(Action item): Scan the entries for "grouped". Every line that holds it is to be copied.

(Study material begins)

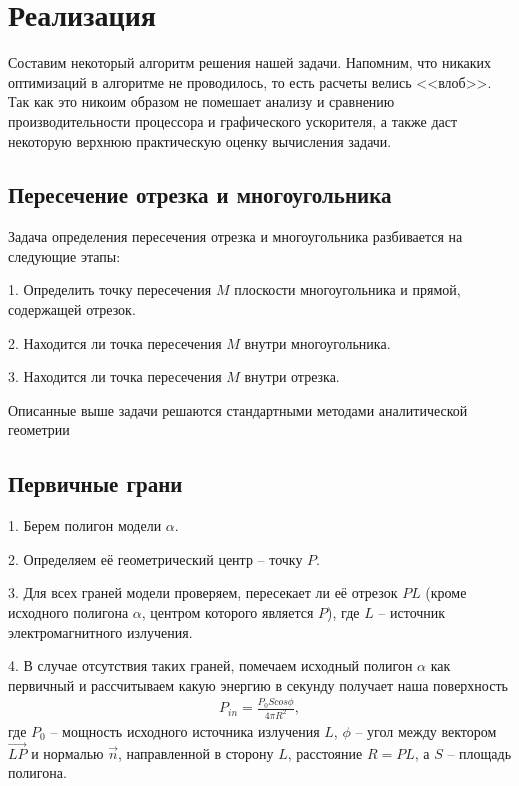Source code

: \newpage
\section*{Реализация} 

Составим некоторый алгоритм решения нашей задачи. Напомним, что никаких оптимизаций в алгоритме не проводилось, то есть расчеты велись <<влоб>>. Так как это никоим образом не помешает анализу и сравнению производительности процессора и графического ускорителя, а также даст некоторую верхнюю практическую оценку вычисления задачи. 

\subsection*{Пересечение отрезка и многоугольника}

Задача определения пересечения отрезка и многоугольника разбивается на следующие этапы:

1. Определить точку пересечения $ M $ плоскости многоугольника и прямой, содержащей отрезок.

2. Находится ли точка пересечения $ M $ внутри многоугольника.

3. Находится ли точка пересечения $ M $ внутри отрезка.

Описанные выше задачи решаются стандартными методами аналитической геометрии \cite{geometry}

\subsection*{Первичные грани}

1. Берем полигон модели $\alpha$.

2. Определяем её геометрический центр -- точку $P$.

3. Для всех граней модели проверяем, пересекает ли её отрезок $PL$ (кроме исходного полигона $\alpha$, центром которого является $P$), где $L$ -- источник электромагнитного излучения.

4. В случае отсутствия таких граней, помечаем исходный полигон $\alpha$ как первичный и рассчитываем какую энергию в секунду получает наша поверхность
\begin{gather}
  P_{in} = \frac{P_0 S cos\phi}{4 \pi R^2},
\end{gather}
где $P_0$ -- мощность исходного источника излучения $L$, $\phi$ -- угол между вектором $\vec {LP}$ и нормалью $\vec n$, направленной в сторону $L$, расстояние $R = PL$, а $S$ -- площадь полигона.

(Study material ends)
(Study material begins)

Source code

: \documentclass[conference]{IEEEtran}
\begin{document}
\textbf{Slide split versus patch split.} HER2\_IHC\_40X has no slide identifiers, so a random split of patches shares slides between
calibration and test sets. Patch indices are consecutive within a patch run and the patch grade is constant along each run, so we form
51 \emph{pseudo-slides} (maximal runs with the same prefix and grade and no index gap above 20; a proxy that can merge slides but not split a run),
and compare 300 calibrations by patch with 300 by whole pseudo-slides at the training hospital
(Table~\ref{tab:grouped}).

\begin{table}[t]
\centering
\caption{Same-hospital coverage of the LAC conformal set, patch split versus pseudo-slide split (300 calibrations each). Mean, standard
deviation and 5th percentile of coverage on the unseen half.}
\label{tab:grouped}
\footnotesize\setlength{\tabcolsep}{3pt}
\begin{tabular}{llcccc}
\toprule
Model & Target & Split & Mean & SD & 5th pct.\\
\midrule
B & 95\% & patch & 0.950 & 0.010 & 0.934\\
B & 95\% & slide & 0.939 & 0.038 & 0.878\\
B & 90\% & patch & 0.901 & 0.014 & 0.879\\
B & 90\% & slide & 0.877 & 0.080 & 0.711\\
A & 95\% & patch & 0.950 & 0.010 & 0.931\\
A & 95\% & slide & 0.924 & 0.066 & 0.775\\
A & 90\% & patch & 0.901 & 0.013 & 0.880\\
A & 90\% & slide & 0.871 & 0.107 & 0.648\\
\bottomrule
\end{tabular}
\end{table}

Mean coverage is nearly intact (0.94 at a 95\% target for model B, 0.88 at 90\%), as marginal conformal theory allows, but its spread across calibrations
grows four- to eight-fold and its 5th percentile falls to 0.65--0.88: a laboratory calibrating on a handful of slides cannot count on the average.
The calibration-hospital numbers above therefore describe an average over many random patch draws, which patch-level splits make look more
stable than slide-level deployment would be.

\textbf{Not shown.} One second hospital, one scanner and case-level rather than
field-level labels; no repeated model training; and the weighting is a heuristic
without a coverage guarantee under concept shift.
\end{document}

(Study material ends)

(Finished task):
(Table~\ref{tab:grouped}).
\label{tab:grouped}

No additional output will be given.